(urth) The Key to the Universe

Ryan Dunn ryan at liftingfaces.com
Sat Aug 14 14:54:40 PDT 2010


On Aug 14, 2010, at 5:16 PM, António Pedro Marques wrote:

>>> That's begging the question, in the original sense. Somehow intelligence had
>>> arise for the first time in the universe, unless you have a steady state
>>> universe where intelligence has always existed. There is very strong support
>>> for the Big Bang, so the steady state model is not convincing locally.
>> 
>> Of course, theism begs the question in an isomoprhic way; it ignores
>> the question, "And where did God come from?"
> 
> It doesn't, because it posits something extraneous to the universe(s) and hence not accountable to observed processes such as space, time and causality. Or as it's usually put, 'not contigent'. Whereas 'scientism' makes a leap of methodological faith and says contigent things may ultimately need no justification.
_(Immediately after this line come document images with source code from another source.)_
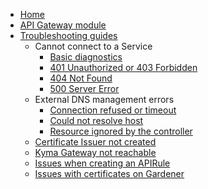 * [Home](/)
* [API Gateway module](/api-gateway/user/README.md)
* [Troubleshooting guides](/api-gateway/user/troubleshooting-guides/README.md)
  * Cannot connect to a Service
    * [Basic diagnostics](/api-gateway/user/troubleshooting-guides/03-00-cannot-connect-to-service/03-00-apigateway-connect-api-rule.md)
    * [401 Unauthorized or 403 Forbidden](/api-gateway/user/troubleshooting-guides/03-00-cannot-connect-to-service/03-01-401-unauthorized-403-forbidden.md)
    * [404 Not Found](/api-gateway/user/troubleshooting-guides/03-00-cannot-connect-to-service/03-02-404-not-found.md)
    * [500 Server Error](/api-gateway/user/troubleshooting-guides/03-00-cannot-connect-to-service/03-03-500-server-error.md)
  * External DNS management errors
    * [Connection refused or timeout](/api-gateway/user/troubleshooting-guides/03-10-dns-mgt/03-10-dns-mgt-connection-refused.md)
    * [Could not resolve host](/api-gateway/user/troubleshooting-guides/03-10-dns-mgt/03-11-dns-mgt-could-not-resolve-host.md)
    * [Resource ignored by the controller](/api-gateway/user/troubleshooting-guides/03-10-dns-mgt/03-12-dns-mgt-resource-ignored.md)
  * [Certificate Issuer not created](/api-gateway/user/troubleshooting-guides/03-20-cert-mgt-issuer-not-created.md)
  * [Kyma Gateway not reachable](/api-gateway/user/troubleshooting-guides/03-30-gateway-not-reachable.md)
  * [Issues when creating an APIRule](/api-gateway/user/troubleshooting-guides/03-40-api-rule-troubleshooting.md)
  * [Issues with certificates on Gardener](/api-gateway/user/troubleshooting-guides/03-50-certificates-gardener.md)
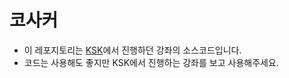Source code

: # 코사커
* 이 레포지토리는 [KSK](https://discord.com/ksk/)에서 진행하던 강좌의 소스코드입니다.
* 코드는 사용해도 좋지만 KSK에서 진행하는 강좌를 보고 사용해주세요.
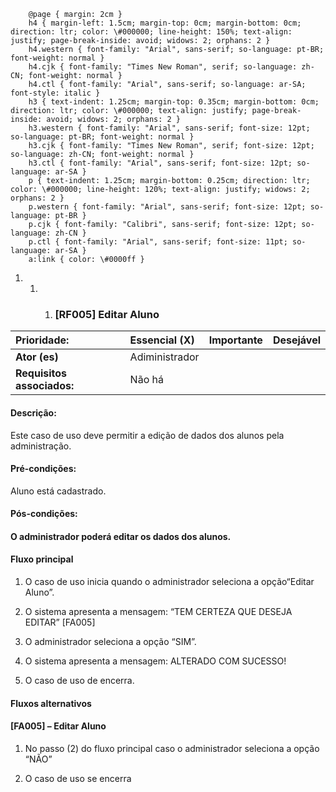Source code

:   
		@page { margin: 2cm }  
		h4 { margin-left: 1.5cm; margin-top: 0cm; margin-bottom: 0cm; direction: ltr; color: \#000000; line-height: 150%; text-align: justify; page-break-inside: avoid; widows: 2; orphans: 2 }  
		h4.western { font-family: "Arial", sans-serif; so-language: pt-BR; font-weight: normal }  
		h4.cjk { font-family: "Times New Roman", serif; so-language: zh-CN; font-weight: normal }  
		h4.ctl { font-family: "Arial", sans-serif; so-language: ar-SA; font-style: italic }  
		h3 { text-indent: 1.25cm; margin-top: 0.35cm; margin-bottom: 0cm; direction: ltr; color: \#000000; text-align: justify; page-break-inside: avoid; widows: 2; orphans: 2 }  
		h3.western { font-family: "Arial", sans-serif; font-size: 12pt; so-language: pt-BR; font-weight: normal }  
		h3.cjk { font-family: "Times New Roman", serif; font-size: 12pt; so-language: zh-CN; font-weight: normal }  
		h3.ctl { font-family: "Arial", sans-serif; font-size: 12pt; so-language: ar-SA }  
		p { text-indent: 1.25cm; margin-bottom: 0.25cm; direction: ltr; color: \#000000; line-height: 120%; text-align: justify; widows: 2; orphans: 2 }  
		p.western { font-family: "Arial", sans-serif; font-size: 12pt; so-language: pt-BR }  
		p.cjk { font-family: "Calibri", sans-serif; font-size: 12pt; so-language: zh-CN }  
		p.ctl { font-family: "Arial", sans-serif; font-size: 11pt; so-language: ar-SA }  
		a:link { color: \#0000ff }  
	

1. 1. 1. ### **\[RF005\] Editar Aluno**

| **Prioridade:** |  Essencial \(X\) |  Importante |  Desejável |
| :--- | :--- | :--- | :--- |
| **Ator \(es\)** | Adiministrador |  |  |
| **Requisitos associados:** | Não há |  |  |

  
  


#### Descrição:

 Este caso de uso deve permitir a edição de dados dos alunos pela administração.

####  

#### Pré-condições:

 Aluno está cadastrado.

  


#### Pós-condições:

#### O administrador poderá editar os dados dos alunos.

  
  


#### Fluxo principal

 1. O caso de uso inicia quando o administrador seleciona a opção“Editar Aluno”.

 2. O sistema apresenta a mensagem: “TEM CERTEZA QUE DESEJA EDITAR” \[FA005\]

 3. O administrador seleciona a opção “SIM”.

 4. O sistema apresenta a mensagem: ALTERADO COM SUCESSO!

 5. O caso de uso de encerra.

####  

#### Fluxos alternativos

####  \[FA005\] – Editar Aluno

 1. No passo \(2\) do fluxo principal caso o administrador seleciona a opção “NÃO”

 2. O caso de uso se encerra

  


  
  


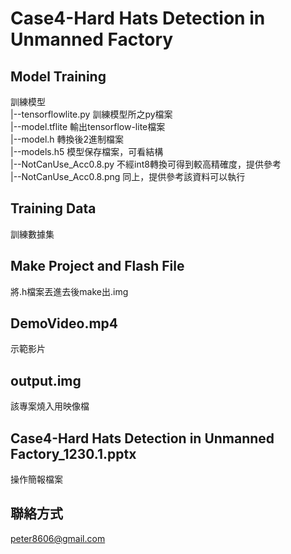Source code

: # Case4-Hard Hats Detection in Unmanned Factory
## Model Training        
訓練模型  
 |--tensorflowlite.py    訓練模型所之py檔案  
 |--model.tflite         輸出tensorflow-lite檔案  
 |--model.h              轉換後2進制檔案  
 |--models.h5            模型保存檔案，可看結構  
 |--NotCanUse_Acc0.8.py  不經int8轉換可得到較高精確度，提供參考  
 |--NotCanUse_Acc0.8.png 同上，提供參考該資料可以執行  
## Training Data         
訓練數據集
## Make Project and Flash File
將.h檔案丟進去後make出.img
## DemoVideo.mp4          
示範影片
## output.img          
該專案燒入用映像檔
## Case4-Hard Hats Detection in Unmanned Factory_1230.1.pptx
操作簡報檔案
## 聯絡方式
[peter8606@gmail.com](peter8606@gmail.com)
That's why the idea of infinite universes appeared: rather than overcome contingency by justification, one tries to overcome it by infinite supply.

If you are Pantheist, then you believe the Universe is equivalent to God. If you are Panenthiest, you believe the Universe is connected to God, and that God is above the substantive Universe.

I find these trains of thought more appealing in terms of "religions" myself.